WHAT IS REQUIRED -
Go through the data line by line. Copy each one holding the string "scale".

SOURCE MATERIAL -
⟨

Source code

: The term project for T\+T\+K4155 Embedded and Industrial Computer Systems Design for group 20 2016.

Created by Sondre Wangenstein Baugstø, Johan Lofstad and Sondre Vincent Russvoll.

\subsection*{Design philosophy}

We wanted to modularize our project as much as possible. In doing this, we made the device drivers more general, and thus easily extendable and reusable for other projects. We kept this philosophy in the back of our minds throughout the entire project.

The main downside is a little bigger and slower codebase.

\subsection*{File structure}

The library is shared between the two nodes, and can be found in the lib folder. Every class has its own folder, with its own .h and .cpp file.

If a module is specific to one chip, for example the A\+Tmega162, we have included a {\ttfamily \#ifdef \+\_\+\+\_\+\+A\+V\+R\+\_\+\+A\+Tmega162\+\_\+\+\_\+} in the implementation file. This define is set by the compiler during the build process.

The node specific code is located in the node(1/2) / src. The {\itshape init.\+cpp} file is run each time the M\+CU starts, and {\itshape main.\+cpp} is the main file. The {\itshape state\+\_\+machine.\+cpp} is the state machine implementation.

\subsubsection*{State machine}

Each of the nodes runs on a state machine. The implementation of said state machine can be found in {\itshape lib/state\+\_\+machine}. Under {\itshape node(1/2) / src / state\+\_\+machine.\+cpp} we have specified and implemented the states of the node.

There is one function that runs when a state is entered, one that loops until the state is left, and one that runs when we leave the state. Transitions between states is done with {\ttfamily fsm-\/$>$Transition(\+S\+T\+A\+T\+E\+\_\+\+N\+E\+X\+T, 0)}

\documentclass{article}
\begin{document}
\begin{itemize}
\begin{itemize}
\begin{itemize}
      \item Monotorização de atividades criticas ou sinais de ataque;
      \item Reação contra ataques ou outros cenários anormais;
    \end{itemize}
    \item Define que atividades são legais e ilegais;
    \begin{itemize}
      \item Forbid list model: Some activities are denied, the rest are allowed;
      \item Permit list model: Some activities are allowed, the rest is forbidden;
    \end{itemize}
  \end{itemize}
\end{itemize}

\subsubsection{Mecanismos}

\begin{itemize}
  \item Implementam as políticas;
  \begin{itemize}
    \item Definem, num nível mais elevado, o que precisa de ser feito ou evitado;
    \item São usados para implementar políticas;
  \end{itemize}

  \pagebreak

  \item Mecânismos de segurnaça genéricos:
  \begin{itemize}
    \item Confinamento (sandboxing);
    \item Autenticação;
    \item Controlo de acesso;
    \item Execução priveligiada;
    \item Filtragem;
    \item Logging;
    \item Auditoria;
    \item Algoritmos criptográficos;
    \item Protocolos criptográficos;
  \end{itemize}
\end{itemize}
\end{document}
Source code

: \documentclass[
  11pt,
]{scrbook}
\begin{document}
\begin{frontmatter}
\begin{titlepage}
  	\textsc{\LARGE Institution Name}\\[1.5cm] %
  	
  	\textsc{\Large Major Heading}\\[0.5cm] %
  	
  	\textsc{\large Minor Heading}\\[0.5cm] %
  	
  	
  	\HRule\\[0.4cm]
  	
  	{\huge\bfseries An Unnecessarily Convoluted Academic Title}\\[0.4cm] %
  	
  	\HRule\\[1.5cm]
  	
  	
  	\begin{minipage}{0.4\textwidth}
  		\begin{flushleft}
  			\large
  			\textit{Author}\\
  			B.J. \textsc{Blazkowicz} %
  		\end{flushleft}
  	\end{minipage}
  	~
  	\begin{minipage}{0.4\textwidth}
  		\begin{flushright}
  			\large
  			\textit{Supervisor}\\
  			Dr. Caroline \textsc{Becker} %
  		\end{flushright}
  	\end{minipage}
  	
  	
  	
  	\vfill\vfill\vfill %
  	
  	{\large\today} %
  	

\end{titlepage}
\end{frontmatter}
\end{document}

⟩
⟨

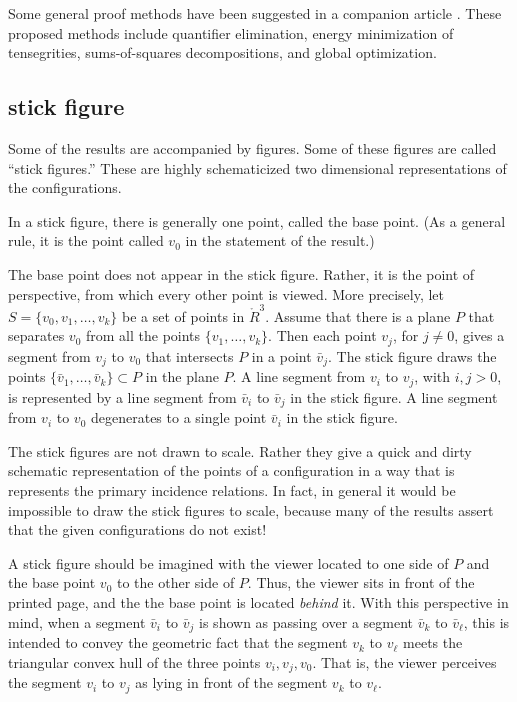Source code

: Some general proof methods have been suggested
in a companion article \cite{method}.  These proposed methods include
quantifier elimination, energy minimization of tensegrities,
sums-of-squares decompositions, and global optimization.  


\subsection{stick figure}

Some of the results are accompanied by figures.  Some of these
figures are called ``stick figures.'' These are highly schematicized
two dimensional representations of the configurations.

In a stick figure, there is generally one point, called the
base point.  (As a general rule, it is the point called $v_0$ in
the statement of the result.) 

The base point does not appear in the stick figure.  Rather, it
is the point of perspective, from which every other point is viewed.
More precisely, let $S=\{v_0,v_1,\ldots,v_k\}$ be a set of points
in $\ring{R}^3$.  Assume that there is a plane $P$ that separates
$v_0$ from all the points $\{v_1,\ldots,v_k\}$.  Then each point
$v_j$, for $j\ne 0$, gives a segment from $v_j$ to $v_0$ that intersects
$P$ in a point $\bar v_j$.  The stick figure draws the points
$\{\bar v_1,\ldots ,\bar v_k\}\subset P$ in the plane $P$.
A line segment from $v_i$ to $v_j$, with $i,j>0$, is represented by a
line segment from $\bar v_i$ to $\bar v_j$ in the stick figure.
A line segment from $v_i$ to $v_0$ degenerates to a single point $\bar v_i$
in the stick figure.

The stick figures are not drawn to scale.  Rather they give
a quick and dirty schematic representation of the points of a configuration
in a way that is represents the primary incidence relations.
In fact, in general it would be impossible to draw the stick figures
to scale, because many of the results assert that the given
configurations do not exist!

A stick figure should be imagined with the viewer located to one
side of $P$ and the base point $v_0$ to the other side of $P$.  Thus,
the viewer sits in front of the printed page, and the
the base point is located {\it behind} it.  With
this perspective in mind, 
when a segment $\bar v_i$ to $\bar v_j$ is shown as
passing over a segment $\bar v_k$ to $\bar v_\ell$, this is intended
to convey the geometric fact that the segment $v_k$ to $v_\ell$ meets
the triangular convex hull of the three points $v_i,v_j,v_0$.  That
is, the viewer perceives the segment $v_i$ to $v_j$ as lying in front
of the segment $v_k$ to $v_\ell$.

⟩
⟨

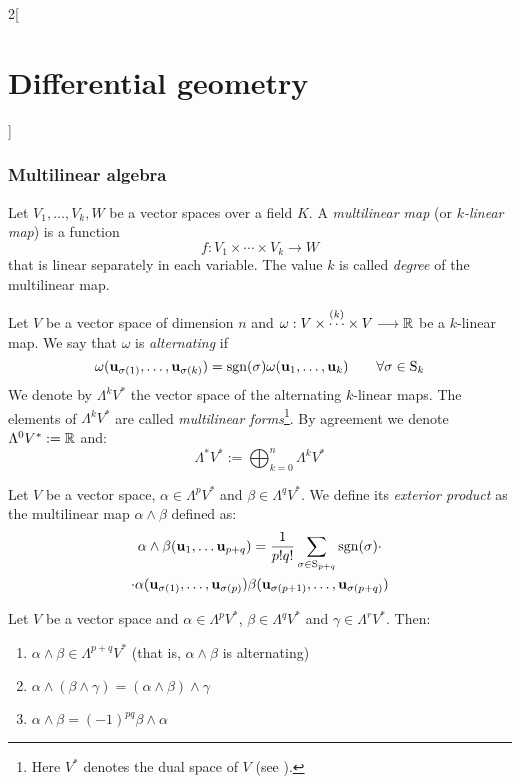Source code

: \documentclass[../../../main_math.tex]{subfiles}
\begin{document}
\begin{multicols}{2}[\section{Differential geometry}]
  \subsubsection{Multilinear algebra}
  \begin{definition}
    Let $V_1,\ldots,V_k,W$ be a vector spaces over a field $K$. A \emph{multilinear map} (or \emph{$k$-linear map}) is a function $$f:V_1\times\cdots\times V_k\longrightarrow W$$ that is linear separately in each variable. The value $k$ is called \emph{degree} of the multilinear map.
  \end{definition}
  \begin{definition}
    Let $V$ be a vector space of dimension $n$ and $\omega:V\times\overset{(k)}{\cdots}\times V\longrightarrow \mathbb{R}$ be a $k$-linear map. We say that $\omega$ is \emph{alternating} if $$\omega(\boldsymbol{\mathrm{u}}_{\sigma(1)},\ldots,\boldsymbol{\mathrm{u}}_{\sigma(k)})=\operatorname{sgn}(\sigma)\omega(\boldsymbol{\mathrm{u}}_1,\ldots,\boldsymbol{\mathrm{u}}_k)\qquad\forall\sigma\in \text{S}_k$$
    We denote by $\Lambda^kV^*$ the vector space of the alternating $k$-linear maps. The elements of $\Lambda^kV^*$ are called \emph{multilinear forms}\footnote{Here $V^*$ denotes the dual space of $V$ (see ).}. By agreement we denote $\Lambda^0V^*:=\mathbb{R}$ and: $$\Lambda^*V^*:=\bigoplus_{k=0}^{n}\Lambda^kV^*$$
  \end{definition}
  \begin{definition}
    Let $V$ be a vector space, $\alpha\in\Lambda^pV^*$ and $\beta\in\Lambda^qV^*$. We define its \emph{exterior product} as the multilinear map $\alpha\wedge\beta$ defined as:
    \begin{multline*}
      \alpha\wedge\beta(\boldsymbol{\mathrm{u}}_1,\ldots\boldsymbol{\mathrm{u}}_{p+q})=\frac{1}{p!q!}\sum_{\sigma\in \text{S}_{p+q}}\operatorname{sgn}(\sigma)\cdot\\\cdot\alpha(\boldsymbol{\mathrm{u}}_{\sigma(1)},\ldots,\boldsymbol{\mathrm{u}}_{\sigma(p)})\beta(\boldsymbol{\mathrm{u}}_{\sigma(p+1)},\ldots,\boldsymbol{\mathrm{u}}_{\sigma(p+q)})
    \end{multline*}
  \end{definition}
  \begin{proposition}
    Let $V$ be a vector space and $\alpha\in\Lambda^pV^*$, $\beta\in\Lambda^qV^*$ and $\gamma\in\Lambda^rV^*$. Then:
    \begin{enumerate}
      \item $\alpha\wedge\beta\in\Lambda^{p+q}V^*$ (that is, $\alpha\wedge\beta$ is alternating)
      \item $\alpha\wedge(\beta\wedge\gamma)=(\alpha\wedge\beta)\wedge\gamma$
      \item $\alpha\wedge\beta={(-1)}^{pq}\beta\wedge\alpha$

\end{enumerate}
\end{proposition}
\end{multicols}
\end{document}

⟩

FINISHED EXERCISE -
The stick figures are not drawn to scale.  Rather they give
to scale, because many of the results assert that the given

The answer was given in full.